§ **SOURCE MATERIAL**

______

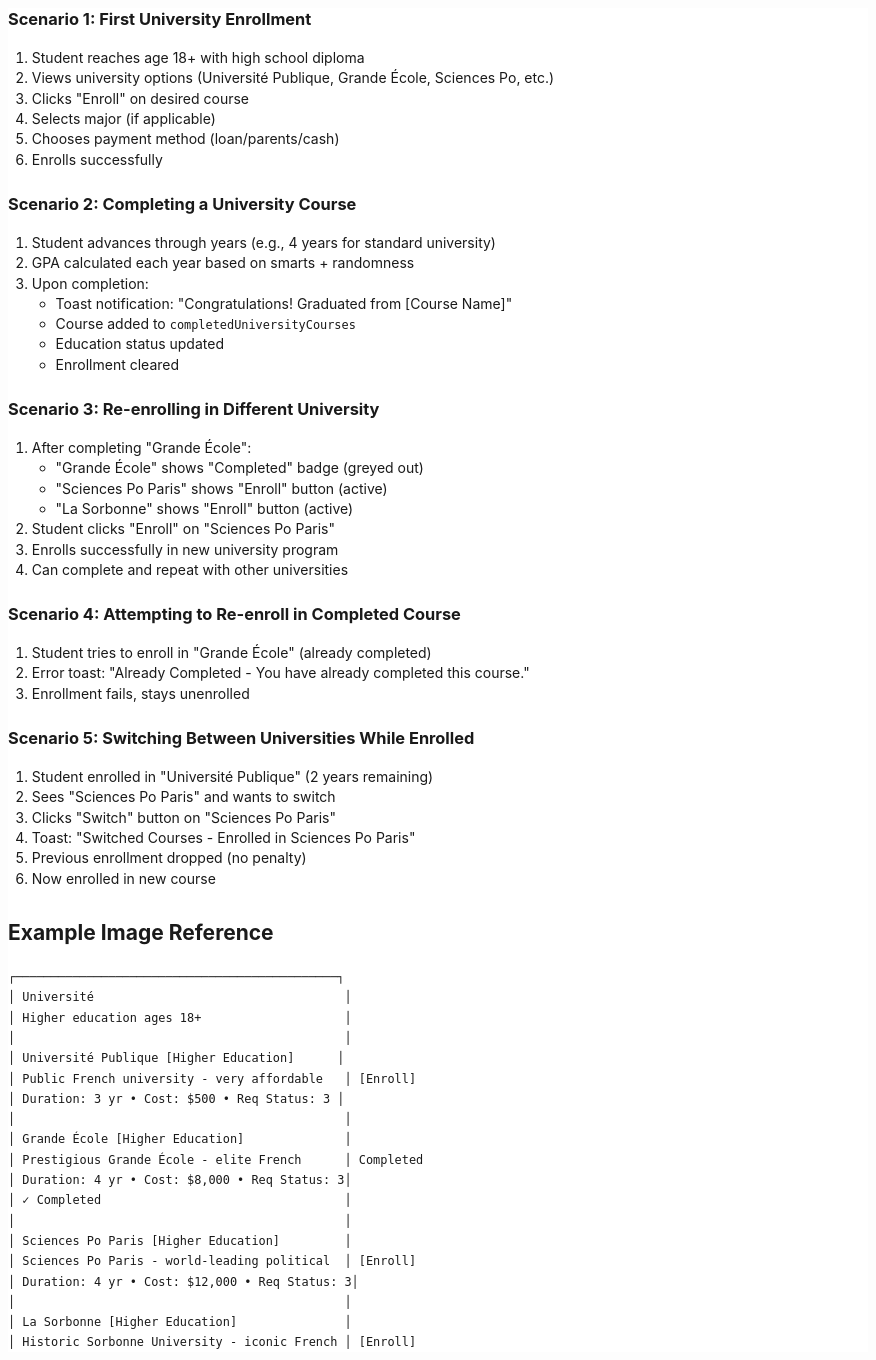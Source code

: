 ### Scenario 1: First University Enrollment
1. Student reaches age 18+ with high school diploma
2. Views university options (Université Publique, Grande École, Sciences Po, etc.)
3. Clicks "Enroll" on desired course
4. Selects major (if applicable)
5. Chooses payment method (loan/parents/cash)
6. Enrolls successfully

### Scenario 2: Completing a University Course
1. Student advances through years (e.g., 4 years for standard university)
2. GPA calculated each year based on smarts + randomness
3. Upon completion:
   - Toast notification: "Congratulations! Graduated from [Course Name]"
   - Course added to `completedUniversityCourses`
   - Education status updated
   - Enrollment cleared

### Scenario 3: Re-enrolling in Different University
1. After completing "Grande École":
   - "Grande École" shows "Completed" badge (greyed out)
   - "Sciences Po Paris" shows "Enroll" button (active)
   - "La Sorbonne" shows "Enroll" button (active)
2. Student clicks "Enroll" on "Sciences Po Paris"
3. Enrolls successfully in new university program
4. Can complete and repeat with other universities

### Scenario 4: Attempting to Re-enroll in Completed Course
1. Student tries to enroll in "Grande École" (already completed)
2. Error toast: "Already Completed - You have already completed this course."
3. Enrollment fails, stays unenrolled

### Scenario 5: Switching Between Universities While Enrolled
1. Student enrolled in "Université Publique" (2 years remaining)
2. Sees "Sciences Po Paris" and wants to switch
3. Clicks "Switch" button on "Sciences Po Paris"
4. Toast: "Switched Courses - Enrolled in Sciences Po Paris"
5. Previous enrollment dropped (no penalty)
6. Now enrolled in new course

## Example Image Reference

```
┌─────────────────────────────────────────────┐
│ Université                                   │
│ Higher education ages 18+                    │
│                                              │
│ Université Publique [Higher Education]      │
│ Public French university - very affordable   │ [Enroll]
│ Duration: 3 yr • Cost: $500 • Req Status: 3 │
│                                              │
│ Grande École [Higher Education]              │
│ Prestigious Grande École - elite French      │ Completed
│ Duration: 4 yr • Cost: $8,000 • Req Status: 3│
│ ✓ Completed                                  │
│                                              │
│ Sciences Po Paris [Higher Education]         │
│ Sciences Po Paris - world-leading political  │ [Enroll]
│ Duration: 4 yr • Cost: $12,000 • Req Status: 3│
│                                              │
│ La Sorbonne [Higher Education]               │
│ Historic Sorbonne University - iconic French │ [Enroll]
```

______

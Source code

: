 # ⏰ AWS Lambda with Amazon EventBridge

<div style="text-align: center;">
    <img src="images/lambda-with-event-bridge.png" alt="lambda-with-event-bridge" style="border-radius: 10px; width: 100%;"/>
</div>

______

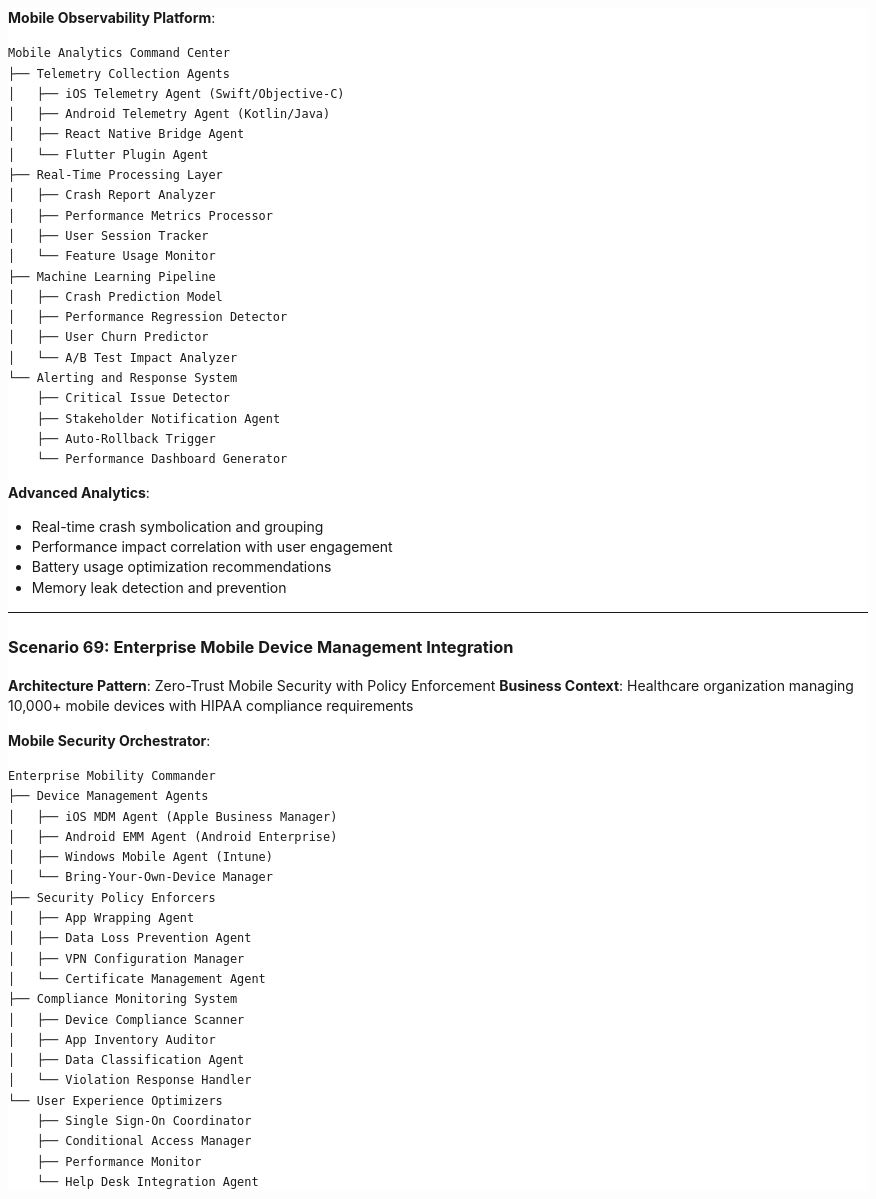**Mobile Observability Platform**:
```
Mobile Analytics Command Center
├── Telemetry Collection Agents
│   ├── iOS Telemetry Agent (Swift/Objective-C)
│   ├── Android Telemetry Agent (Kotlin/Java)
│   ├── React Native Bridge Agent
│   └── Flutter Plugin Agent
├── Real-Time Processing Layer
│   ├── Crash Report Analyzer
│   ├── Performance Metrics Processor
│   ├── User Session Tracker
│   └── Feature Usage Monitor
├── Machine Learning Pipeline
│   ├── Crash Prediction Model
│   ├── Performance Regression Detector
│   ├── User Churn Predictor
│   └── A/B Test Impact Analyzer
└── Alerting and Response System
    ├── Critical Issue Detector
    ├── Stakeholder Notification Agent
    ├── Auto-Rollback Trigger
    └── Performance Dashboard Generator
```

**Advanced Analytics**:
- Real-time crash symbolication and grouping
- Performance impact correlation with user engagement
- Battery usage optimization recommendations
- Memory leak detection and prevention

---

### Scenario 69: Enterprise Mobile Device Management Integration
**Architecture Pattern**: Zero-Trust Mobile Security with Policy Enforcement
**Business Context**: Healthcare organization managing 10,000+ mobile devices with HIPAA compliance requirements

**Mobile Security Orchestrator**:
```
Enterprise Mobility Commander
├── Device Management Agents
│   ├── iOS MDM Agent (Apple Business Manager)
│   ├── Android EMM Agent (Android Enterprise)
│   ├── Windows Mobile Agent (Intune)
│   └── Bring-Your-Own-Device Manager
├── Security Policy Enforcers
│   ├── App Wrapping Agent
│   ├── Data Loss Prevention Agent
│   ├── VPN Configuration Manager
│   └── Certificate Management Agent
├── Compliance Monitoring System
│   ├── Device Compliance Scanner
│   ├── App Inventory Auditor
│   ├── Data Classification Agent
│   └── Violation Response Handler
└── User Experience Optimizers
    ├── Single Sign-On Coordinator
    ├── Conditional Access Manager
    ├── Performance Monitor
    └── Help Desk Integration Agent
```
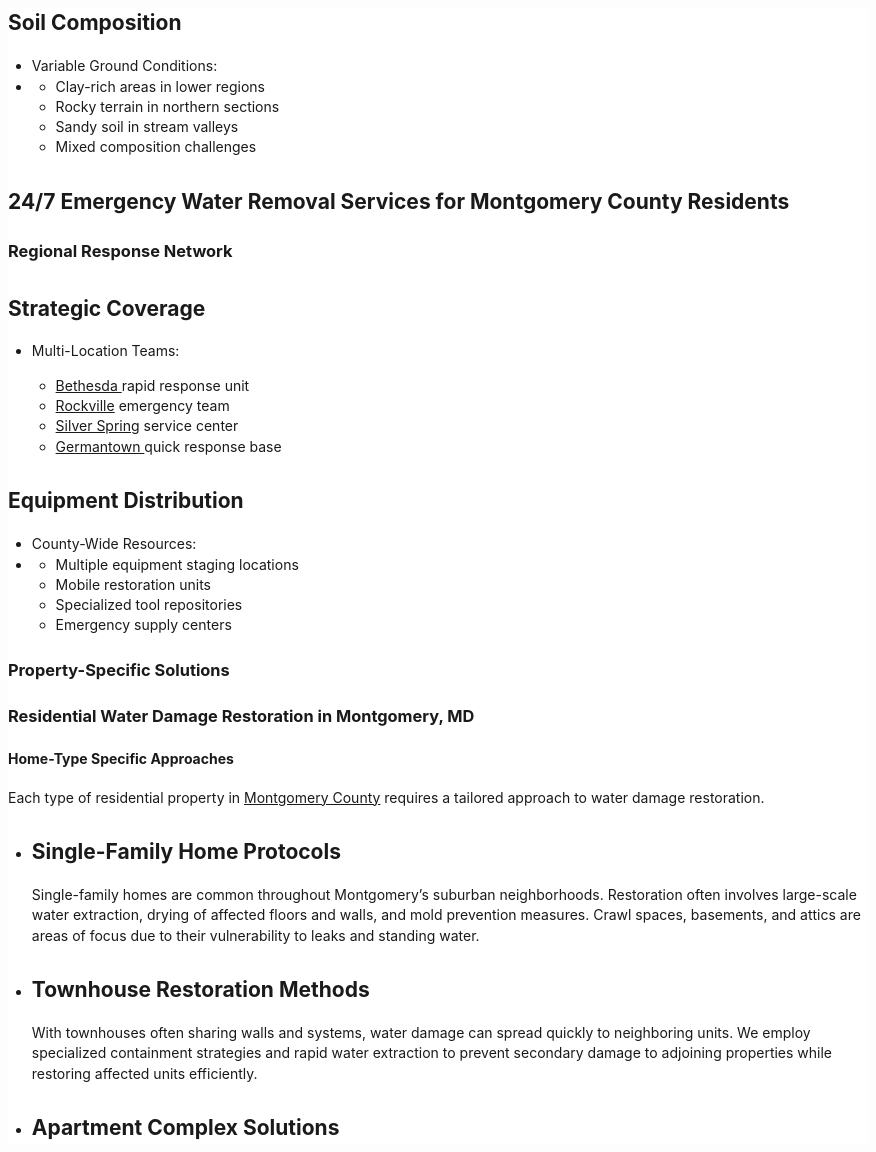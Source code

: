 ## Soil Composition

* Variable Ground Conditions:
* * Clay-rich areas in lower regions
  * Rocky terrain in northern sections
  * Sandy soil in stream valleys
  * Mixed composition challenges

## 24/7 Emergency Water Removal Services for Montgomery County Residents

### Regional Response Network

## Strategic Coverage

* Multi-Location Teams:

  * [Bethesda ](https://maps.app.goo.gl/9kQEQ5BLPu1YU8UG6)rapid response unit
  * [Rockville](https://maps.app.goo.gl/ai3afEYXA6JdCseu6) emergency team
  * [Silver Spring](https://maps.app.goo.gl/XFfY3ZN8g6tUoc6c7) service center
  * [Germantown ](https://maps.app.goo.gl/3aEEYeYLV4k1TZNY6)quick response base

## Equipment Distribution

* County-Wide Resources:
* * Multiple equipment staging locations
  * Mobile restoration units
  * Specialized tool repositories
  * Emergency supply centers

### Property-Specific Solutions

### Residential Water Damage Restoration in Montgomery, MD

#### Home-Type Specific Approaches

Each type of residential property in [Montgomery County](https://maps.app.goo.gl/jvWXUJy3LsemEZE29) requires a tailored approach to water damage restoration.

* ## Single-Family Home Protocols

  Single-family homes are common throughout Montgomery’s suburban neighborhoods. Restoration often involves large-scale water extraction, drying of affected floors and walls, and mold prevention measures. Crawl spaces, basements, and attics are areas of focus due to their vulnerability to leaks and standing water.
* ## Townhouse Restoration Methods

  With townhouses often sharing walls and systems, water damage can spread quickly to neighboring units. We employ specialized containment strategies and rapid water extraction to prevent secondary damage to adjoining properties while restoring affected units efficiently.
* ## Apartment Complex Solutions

______

§ **WORK ORDER**
A single number is expected: how many lines in the records contain the string "Detector".

§ **EXERCISE RESPONSE**
2